I checked again now and I am still seeing those timer_out_of_sync messages, up to 18 seconds. They usually seem to coincide with a ChromeCast losing connection or something like that. But my ZHA instance is working fine, so I’m not sure if it’s related. I’d post in the GitHub issue and see what those people are thinking. Might be an issue with ZHA after all?

Thanks,

Just removed some stale integrations and custom components…
Will see if that improves matters, if not, I will post to the github.
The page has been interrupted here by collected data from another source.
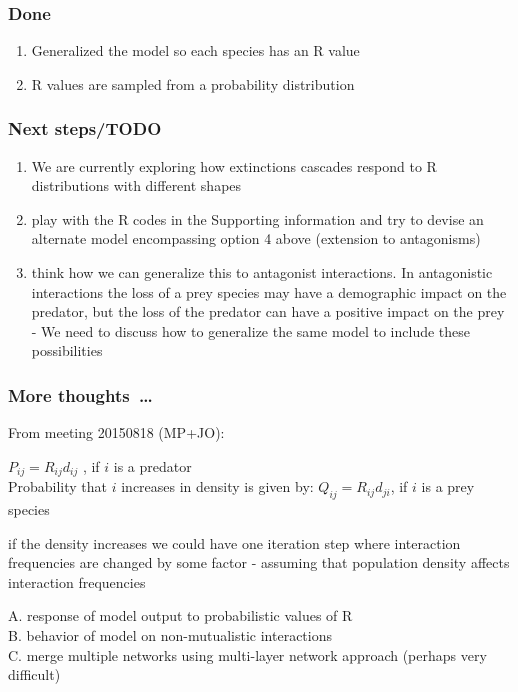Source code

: \documentclass[12pt]{article}
\begin{document}
\subsubsection*{Done}

\begin{enumerate}

	\item Generalized the model so each species has an R value 

	\item R values are sampled from a probability distribution

\end{enumerate}

\subsubsection*{Next steps/TODO}

\begin{enumerate}
	
	\item We are currently exploring how extinctions cascades respond to R distributions with different shapes
	
	\item play with the R codes in the Supporting information and try to devise an alternate model encompassing option 4 above (extension to antagonisms)
	
	\item think how we can generalize this to antagonist interactions. In antagonistic interactions the loss of a prey species may have a demographic impact on the predator, but the loss of the predator can have a positive impact on the prey - We need to discuss how to generalize the same model to include these possibilities
	
\end{enumerate}

\subsubsection*{More thoughts~\ldots}

From meeting 20150818 (MP+JO):

$P_{ij} = R_{ij} d_{ij}$ , if $i$ is a predator\\

Probability that $i$ increases in density is given by:
$Q_{ij} = R_{ij} d_{ji}$, if $i$ is a prey species 

if the density increases we could have one iteration step where interaction frequencies are changed by some factor - assuming that population density affects interaction frequencies



A. response of model output to probabilistic values of R\\
B. behavior of model on non-mutualistic interactions\\
C. merge multiple networks using multi-layer network approach (perhaps very difficult)
\end{document}

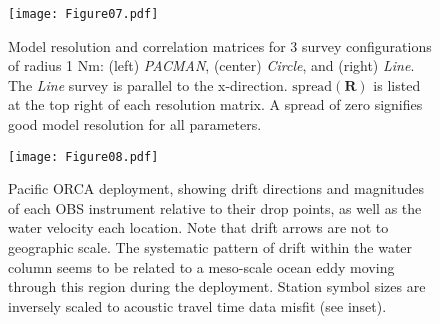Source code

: \begin{figure}[h]
\texttt{[image: Figure07.pdf]}
\caption{ Model resolution and correlation matrices for 3 survey configurations of radius 1 Nm: (left) \textit{PACMAN}, (center) \textit{Circle}, and (right) \textit{Line}. The \textit{Line} survey is parallel to the x-direction. $\text{spread}(\mathbf{R})$ is listed at the top right of each resolution matrix. A spread of zero signifies good model resolution for all parameters. }
\label{fig:resolution_correlation}
\end{figure}

\begin{figure}[h]
\texttt{[image: Figure08.pdf]}
\caption{Pacific ORCA deployment, showing drift directions and magnitudes of each OBS instrument relative to their drop points, as well as the water velocity each location. Note that drift arrows are not to geographic scale. The systematic pattern of drift within the water column seems to be related to a meso-scale ocean eddy moving through this region during the deployment. Station symbol sizes are inversely scaled to acoustic travel time data misfit (see inset).}
\label{fig:meso_eddy}
\end{figure}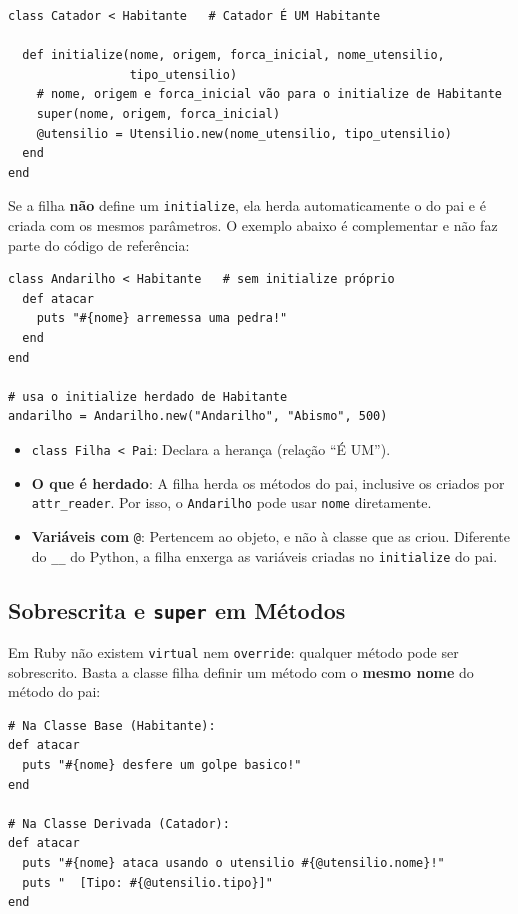 \begin{lstlisting}[style=ruby]
class Catador < Habitante   # Catador É UM Habitante

  def initialize(nome, origem, forca_inicial, nome_utensilio,
                 tipo_utensilio)
    # nome, origem e forca_inicial vão para o initialize de Habitante
    super(nome, origem, forca_inicial)
    @utensilio = Utensilio.new(nome_utensilio, tipo_utensilio)
  end
end
\end{lstlisting}

Se a filha \textbf{não} define um \texttt{initialize}, ela herda automaticamente o do pai e é
criada com os mesmos parâmetros. O exemplo abaixo é complementar e não faz parte do código de
referência:

\begin{lstlisting}[style=ruby]
class Andarilho < Habitante   # sem initialize próprio
  def atacar
    puts "#{nome} arremessa uma pedra!"
  end
end

# usa o initialize herdado de Habitante
andarilho = Andarilho.new("Andarilho", "Abismo", 500)
\end{lstlisting}

\begin{itemize}
    \item \texttt{class Filha < Pai}: Declara a herança (relação ``É UM'').

    \item \textbf{O que é herdado}: A filha herda os métodos do pai, inclusive os criados por
    \texttt{attr\_reader}. Por isso, o \texttt{Andarilho} pode usar \texttt{nome} diretamente.

    \item \textbf{Variáveis com} \texttt{@}: Pertencem ao objeto, e não à classe que as criou.
    Diferente do \texttt{\_\_} do Python, a filha enxerga as variáveis criadas no
    \texttt{initialize} do pai.
\end{itemize}

\subsection{Sobrescrita e \texttt{super} em Métodos}

Em Ruby não existem \texttt{virtual} nem \texttt{override}: qualquer método pode ser
sobrescrito. Basta a classe filha definir um método com o \textbf{mesmo nome} do método do pai:

\begin{lstlisting}[style=ruby]
# Na Classe Base (Habitante):
def atacar
  puts "#{nome} desfere um golpe basico!"
end

# Na Classe Derivada (Catador):
def atacar
  puts "#{nome} ataca usando o utensilio #{@utensilio.nome}!"
  puts "  [Tipo: #{@utensilio.tipo}]"
end
\end{lstlisting}

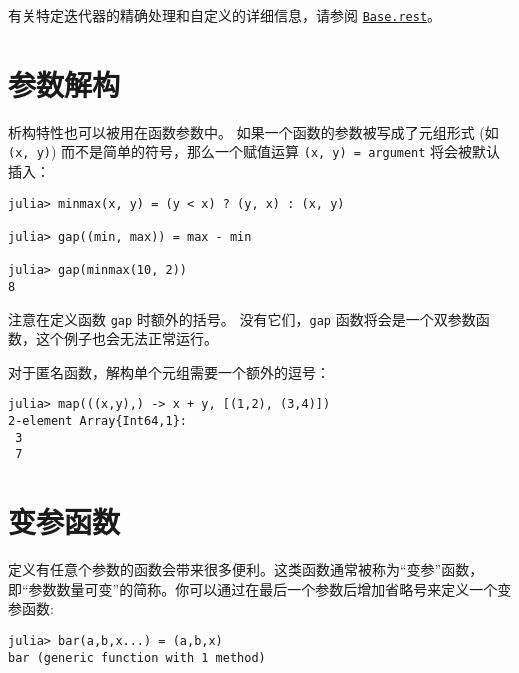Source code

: 有关特定迭代器的精确处理和自定义的详细信息，请参阅 \hyperlink{16112033990685296573}{\texttt{Base.rest}}。



\hypertarget{13913778167558632631}{}


\section{参数解构}



析构特性也可以被用在函数参数中。 如果一个函数的参数被写成了元组形式 (如  \texttt{(x, y)}) 而不是简单的符号，那么一个赋值运算 \texttt{(x, y) = argument} 将会被默认插入：




\begin{verbatim}
julia> minmax(x, y) = (y < x) ? (y, x) : (x, y)

julia> gap((min, max)) = max - min

julia> gap(minmax(10, 2))
8
\end{verbatim}



注意在定义函数 \texttt{gap} 时额外的括号。 没有它们，\texttt{gap} 函数将会是一个双参数函数，这个例子也会无法正常运行。



对于匿名函数，解构单个元组需要一个额外的逗号：




\begin{lstlisting}
julia> map(((x,y),) -> x + y, [(1,2), (3,4)])
2-element Array{Int64,1}:
 3
 7
\end{lstlisting}



\hypertarget{2609189760420802889}{}


\section{变参函数}



定义有任意个参数的函数会带来很多便利。这类函数通常被称为“变参”函数，即“参数数量可变”的简称。你可以通过在最后一个参数后增加省略号来定义一个变参函数:




\begin{verbatim}
julia> bar(a,b,x...) = (a,b,x)
bar (generic function with 1 method)
\end{verbatim}




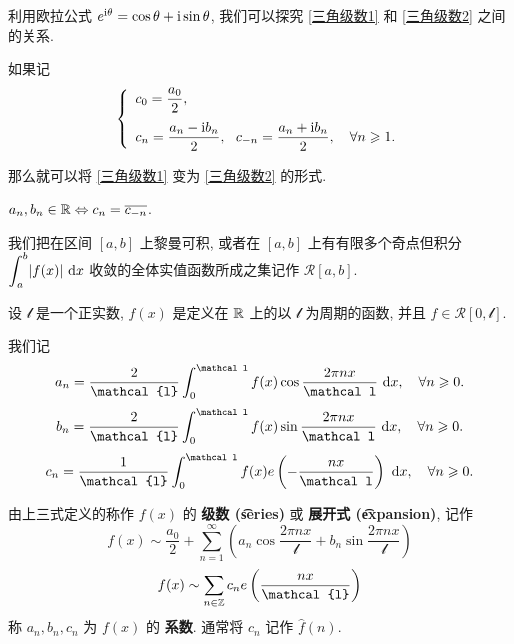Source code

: 利用欧拉公式 $e^{\ti\theta}=\cos\theta+\ti\sin\theta$, 我们可以探究 \eqref{三角级数1} 和 \eqref{三角级数2} 之间的关系.

如果记 \begin{equation}
	\left\{\begin{array}{l}
		c_0 = \dfrac{a_0} 2,\\[10pt]
		c_n = \dfrac{a_n-\ti b_n} 2,\ \ c_{-n} = \dfrac{a_n+\ti b_n} 2,\quad \forall n\geqslant 1.
	\end{array}\right.
\end{equation}

那么就可以将 \eqref{三角级数1} 变为 \eqref{三角级数2} 的形式.

\begin{remark}
	$a_n,b_n\in\R\Leftrightarrow c_n=\overline{c_{-n}}$.
\end{remark}

我们把在区间 $[a,b]$ 上黎曼可积, 或者在 $[a,b]$ 上有有限多个奇点但积分 $\mint[a]^b |f(x)|\td x$ 收敛的全体实值函数所成之集记作 $\mathscr{R}[a,b]$.

\begin{definition}
	设 $\mathcal l$ 是一个正实数, $f(x)$ 是定义在 $\R$ 上的以 $\mathcal l$ 为周期的函数, 并且 $f\in \mathscr{R}[0,\mathcal l]$.

	我们记
	\begin{equation}\label{flya}
		a_n=\frac 2{\mathcal{l}} \int_0^{\mathcal l} f(x)\cos\frac{2\pi n x}{\mathcal l}\td x,\quad \forall n\geqslant 0.
	\end{equation}
	\begin{equation}\label{flyb}
	b_n=\frac 2{\mathcal{l}} \int_0^{\mathcal l} f(x)\sin\frac{2\pi n x}{\mathcal l}\td x,\quad \forall n\geqslant 0.
	\end{equation}
	\begin{equation}\label{flyc}
	c_n=\frac 1{\mathcal{l}} \int_0^{\mathcal l} f(x)e\left(-\frac{nx}{\mathcal l}\right)\td x,\quad \forall n\geqslant 0.
	\end{equation}

	由上三式定义的称作 $f(x)$ 的 \textbf{\fly 级数 (\fly\t{series})} 或 \textbf{\fly 展开式 (\fly\t{expansion})}, 记作
	\begin{equation*}
		f(x)\sim\frac{a_0} 2+\sum\limits_{n=1}^\infty\left(a_n\cos\frac{2\pi nx}{\mathcal l}+b_n\sin\frac{2\pi nx}{\mathcal l}\right)
	\end{equation*}
	\begin{equation*}
		f(x)\sim\sum\limits_{n\in\Z} c_ne\left(\frac{nx}{\mathcal{l}}\right)
	\end{equation*}
	称 $a_n,b_n,c_n$ 为 $f(x)$ 的 \textbf{\fly 系数}. 通常将 $c_n$ 记作 $\hat{f}(n)$.
\end{definition}

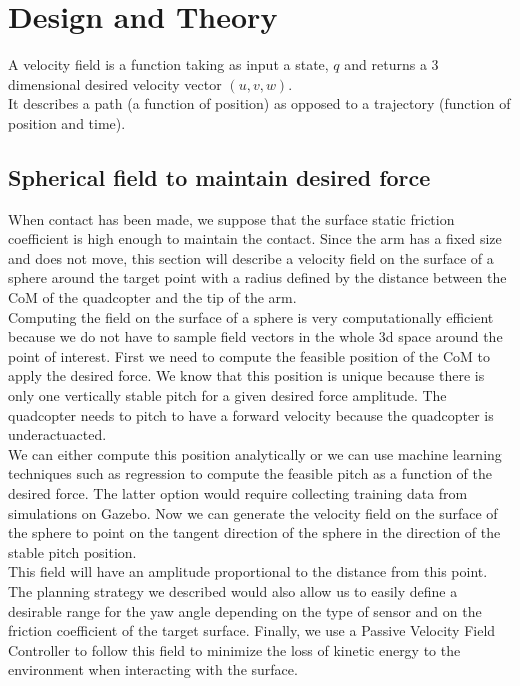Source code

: \section{Design and Theory}

A velocity field is a function taking as input a state, $q$ and returns a 3 dimensional desired velocity vector $(u,v,w)$.\\ It describes a path (a function of position) as opposed to a trajectory (function of position and time).

\subsection{Spherical field to maintain desired force }
When contact has been made, we suppose that the surface static friction coefficient is high enough to maintain the contact.
Since the arm has a fixed size and does not move, this section will describe a velocity field on the surface of a sphere around the target point with a radius defined by the distance between the CoM of the quadcopter and the tip of the arm.\\
Computing the field on the surface of a sphere is very computationally efficient because we do not have to sample field vectors in the whole 3d space around the point of interest.
First we need to compute the feasible position of the CoM to apply the desired force. 
We know that this position is unique because there is only one vertically stable pitch for a given desired force amplitude. The quadcopter needs to pitch to have a forward velocity because the quadcopter is underactuacted.\\
We can either compute this position analytically or we can use machine learning techniques such as regression to compute the feasible pitch as a function of the desired force. The latter option would require collecting training data from simulations on Gazebo. 
Now we can generate the velocity field on the surface of the sphere to point on the tangent direction of the sphere in the direction of the stable pitch position. \\
This field will have an amplitude proportional to the distance from this point.
The planning strategy we described would also allow us to easily define a desirable range for the yaw angle depending on the type of sensor and on the friction coefficient of the target surface.
Finally, we use a Passive Velocity Field Controller \cite{li1999passive} to follow this field to minimize the loss of kinetic energy to the environment when interacting with the surface.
From some current chatter on the Discord I am also picking up that it might just be a conbee II + zha thing as it appears that this might not be the most stable of combinations.

For what it’s worth (and with limited testing, but) It appears that removing the Synology DSM integration has put an end to the ‘timer_out_of_sync’ errors in my case. Only been about 30 minutes, but those messages appeared immediately up until the removal of the integration. Jury still out on whether this stabilises zha.

Update: Now 20 hours later, not a single ‘timer_out_of_sync’ message and Zigbee is rock solid again. Thanks for the troubleshooting. It never occurred to me to look outside of zha, but clearly the Synology DSM integration was crippling my device and as a result of that zigbee kept being the first to suffer the consequences.

To be honest, I do think that something changed in ZHA that allows a timeout to take the whole integration down, I never ran into trouble before the last few versions and neither did you as far as I can tell. Regardless, I’m glad this fixed it for you. I should probably take another look at it since I’m still getting those timer out of sync notifications, if you’re not getting a single one… Maybe move the whole thing to an SSD will help… Thanks for the feedback!